Filter the entries below, keeping only lines with "payload".
(The data begins)
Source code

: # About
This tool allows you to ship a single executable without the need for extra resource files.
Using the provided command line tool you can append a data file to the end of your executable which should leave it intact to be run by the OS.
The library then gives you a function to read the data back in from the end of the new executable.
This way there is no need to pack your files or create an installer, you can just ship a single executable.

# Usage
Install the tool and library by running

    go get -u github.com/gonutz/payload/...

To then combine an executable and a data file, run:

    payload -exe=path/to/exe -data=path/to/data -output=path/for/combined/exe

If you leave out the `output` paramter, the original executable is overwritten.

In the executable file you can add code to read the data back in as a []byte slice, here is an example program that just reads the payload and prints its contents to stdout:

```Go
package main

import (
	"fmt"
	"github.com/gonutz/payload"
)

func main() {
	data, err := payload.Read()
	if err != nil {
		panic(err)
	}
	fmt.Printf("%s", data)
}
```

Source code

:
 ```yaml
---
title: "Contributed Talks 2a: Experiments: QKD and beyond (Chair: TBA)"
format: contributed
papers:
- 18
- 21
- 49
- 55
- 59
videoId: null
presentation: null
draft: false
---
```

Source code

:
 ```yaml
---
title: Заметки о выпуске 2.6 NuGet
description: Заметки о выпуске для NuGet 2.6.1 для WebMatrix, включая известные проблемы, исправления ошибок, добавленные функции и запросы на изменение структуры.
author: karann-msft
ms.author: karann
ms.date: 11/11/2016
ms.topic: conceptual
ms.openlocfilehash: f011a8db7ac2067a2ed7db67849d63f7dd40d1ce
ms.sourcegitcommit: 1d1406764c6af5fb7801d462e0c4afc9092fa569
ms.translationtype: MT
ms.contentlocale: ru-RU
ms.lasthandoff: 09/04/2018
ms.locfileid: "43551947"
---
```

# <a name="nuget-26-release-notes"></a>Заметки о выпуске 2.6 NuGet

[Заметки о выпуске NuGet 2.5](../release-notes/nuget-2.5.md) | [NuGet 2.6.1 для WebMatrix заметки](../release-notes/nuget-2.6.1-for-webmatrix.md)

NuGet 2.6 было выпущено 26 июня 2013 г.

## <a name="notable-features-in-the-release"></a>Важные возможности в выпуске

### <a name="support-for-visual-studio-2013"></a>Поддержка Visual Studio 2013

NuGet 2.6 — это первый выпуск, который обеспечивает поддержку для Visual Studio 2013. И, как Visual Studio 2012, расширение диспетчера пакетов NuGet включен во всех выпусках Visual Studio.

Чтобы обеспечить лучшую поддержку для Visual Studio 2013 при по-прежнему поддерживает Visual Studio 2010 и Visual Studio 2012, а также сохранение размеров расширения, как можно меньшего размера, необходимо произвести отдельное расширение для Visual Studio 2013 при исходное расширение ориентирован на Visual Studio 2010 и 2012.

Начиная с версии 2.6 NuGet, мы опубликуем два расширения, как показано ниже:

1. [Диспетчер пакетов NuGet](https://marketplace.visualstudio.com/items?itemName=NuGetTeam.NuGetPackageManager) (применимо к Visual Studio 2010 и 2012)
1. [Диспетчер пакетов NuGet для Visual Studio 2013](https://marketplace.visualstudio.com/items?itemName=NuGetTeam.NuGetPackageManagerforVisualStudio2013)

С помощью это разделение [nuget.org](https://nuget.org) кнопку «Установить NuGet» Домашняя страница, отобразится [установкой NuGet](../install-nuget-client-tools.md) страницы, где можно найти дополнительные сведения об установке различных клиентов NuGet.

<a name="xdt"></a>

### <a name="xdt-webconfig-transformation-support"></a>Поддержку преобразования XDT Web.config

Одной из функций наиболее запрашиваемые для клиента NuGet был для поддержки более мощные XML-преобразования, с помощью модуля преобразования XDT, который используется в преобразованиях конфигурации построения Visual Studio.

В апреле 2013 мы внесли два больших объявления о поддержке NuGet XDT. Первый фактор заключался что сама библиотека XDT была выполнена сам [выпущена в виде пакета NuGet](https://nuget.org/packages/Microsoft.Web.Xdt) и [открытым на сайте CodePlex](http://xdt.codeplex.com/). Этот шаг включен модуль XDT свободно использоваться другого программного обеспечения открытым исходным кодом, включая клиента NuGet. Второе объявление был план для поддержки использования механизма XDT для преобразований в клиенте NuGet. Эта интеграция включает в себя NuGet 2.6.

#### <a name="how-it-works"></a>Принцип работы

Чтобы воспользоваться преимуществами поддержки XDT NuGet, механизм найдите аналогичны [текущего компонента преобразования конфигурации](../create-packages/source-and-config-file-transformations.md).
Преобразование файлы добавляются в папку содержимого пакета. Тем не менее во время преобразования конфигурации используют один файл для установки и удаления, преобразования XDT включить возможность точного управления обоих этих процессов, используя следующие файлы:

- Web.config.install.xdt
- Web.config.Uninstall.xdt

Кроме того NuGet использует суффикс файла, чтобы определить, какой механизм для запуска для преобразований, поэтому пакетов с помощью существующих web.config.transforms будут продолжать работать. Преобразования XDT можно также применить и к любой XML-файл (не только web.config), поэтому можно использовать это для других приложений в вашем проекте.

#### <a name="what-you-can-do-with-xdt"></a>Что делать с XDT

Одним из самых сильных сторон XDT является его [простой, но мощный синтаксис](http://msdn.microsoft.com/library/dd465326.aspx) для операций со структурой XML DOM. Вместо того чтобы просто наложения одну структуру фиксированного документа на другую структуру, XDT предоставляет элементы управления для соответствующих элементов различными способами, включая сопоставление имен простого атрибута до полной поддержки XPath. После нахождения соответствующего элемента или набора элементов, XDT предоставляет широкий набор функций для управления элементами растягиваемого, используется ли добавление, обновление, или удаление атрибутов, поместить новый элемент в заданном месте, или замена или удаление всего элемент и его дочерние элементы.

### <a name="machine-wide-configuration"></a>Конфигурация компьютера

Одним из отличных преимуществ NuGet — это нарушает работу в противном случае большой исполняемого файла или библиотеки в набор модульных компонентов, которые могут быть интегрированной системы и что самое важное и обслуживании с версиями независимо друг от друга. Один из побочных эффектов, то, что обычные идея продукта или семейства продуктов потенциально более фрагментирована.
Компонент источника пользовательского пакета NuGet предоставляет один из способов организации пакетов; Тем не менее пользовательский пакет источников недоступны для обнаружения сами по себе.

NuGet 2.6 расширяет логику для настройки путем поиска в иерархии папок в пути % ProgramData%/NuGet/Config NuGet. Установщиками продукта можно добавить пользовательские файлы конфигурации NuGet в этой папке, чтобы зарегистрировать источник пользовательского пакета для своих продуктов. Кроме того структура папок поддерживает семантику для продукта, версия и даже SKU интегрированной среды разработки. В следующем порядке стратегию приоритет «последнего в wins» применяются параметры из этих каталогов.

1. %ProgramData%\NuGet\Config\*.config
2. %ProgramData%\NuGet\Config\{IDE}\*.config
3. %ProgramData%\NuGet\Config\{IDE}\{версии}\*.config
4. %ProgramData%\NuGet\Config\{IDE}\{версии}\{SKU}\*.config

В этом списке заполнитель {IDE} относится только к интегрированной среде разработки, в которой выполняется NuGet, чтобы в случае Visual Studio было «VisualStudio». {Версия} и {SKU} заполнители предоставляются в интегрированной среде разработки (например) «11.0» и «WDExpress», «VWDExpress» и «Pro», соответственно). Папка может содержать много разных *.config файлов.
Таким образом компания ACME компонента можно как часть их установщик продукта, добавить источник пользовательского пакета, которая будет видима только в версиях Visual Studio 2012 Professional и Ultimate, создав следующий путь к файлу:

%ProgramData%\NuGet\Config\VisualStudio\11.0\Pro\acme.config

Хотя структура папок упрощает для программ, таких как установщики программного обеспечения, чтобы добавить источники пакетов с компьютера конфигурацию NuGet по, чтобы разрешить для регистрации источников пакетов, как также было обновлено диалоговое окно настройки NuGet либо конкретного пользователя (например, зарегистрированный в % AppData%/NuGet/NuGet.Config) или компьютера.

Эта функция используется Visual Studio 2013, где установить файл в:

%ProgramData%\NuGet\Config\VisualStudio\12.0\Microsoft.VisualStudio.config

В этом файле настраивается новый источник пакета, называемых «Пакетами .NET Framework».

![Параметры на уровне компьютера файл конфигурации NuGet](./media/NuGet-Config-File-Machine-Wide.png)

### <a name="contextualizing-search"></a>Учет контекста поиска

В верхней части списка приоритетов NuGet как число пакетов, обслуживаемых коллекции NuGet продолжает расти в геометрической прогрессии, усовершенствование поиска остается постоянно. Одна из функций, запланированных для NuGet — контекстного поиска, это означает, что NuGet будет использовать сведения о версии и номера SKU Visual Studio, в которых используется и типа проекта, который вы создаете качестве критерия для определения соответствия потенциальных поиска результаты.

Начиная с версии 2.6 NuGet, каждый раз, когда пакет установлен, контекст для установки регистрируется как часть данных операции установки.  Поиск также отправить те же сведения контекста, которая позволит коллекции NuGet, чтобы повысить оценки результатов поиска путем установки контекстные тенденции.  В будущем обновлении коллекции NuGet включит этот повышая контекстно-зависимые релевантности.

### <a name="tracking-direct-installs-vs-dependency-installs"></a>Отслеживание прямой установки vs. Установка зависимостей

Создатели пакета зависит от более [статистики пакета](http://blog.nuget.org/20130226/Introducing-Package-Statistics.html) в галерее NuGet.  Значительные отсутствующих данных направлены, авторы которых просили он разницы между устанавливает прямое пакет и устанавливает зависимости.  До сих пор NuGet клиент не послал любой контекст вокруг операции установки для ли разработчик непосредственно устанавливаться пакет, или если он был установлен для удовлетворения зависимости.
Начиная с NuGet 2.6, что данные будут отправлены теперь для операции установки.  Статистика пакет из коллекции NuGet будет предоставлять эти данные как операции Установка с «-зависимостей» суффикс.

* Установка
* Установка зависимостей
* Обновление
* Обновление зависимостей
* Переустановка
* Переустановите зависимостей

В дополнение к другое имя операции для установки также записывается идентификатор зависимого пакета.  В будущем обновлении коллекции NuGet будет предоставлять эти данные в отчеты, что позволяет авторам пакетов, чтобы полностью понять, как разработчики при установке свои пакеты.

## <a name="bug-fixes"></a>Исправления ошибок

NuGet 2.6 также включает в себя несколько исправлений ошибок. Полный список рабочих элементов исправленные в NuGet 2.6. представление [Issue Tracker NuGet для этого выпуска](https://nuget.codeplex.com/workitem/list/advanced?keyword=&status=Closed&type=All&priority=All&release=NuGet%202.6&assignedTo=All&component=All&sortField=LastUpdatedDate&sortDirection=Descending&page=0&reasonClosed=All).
(The data ends)
(Finished exercise)
    go get -u github.com/gonutz/payload/...
    payload -exe=path/to/exe -data=path/to/data -output=path/for/combined/exe
In the executable file you can add code to read the data back in as a []byte slice, here is an example program that just reads the payload and prints its contents to stdout:
	"github.com/gonutz/payload"
	data, err := payload.Read()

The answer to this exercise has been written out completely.